The History of England

from Celts through 20th century

The United Kingdom, Great Britain, Britain or England?

Category: 20th century

Great Britain is the term used for the island containing the contiguous principalities of England, Scotland and Wales. Great Britain is used to distinguish Britain from Brittania Minor, or Brittany, in France. The term Great Britain was officially used only after King James I (who was also James VI of Scotland) acceded to the throne of England and Wales in 1603, styling himself King of Great Britain, although legi­slative union between Scotland and England did not take place until 1707.

England, Scotland and Wales together with the province of Northern Ireland, form the country officially known as the United Kingdom of Great Britain and Northern Ireland or simply the United Kingdom.

The United Kingdom came into being in 1801 following the Irish Union, although the greater part of Ireland gained independence in 1921 to form the Irish Republic (or Eire). The majority of the people in Northern Ireland have wished to remain part of the U.K., although a minority wishes uni­fication with the Irish Republic.

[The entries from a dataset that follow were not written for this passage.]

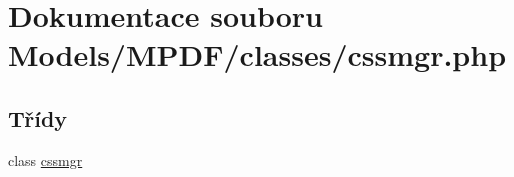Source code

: \hypertarget{cssmgr_8php}{\section{Dokumentace souboru Models/\-M\-P\-D\-F/classes/cssmgr.php}
\label{cssmgr_8php}
}
\subsection*{Třídy}
\begin{DoxyCompactItemize}
\item 
class \hyperlink{classcssmgr}{cssmgr}
\end{DoxyCompactItemize}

The term England is sometimes erroneously used by both natives of England and foreigners to refer to the United Kingdom. Natives of the other constituent nations of the U.K. find such usage offensive, so it is best avoided!

The United Kingdom does not include the Isle of Man (which lies between Great Britain and the island of Ireland) and the Channel Islands (which lie off the North coast of France). These are direct dependencies of the British Crown, maintaining their own legislative, monetary and taxation systems. Each have their own parliaments and a Governor appointed by the Crown.

The term the British Isles is used more loosely to describe the main island of Great Britain together with its associated islands (including the Isle of Man). It has no legal signifi­cance.

The Channel Islands, which include the independent States of Jersey, Guernsey, Alderney and Sark, are the only re maining components of the “Duchy of Normandy” which still belong to the British Crown.

The United Kingdom (including the Channel Islands, but without the Isle of Man) is a member of the European Union. The Isle of Man maintains free-trade agreements with the European Union, but is not a member.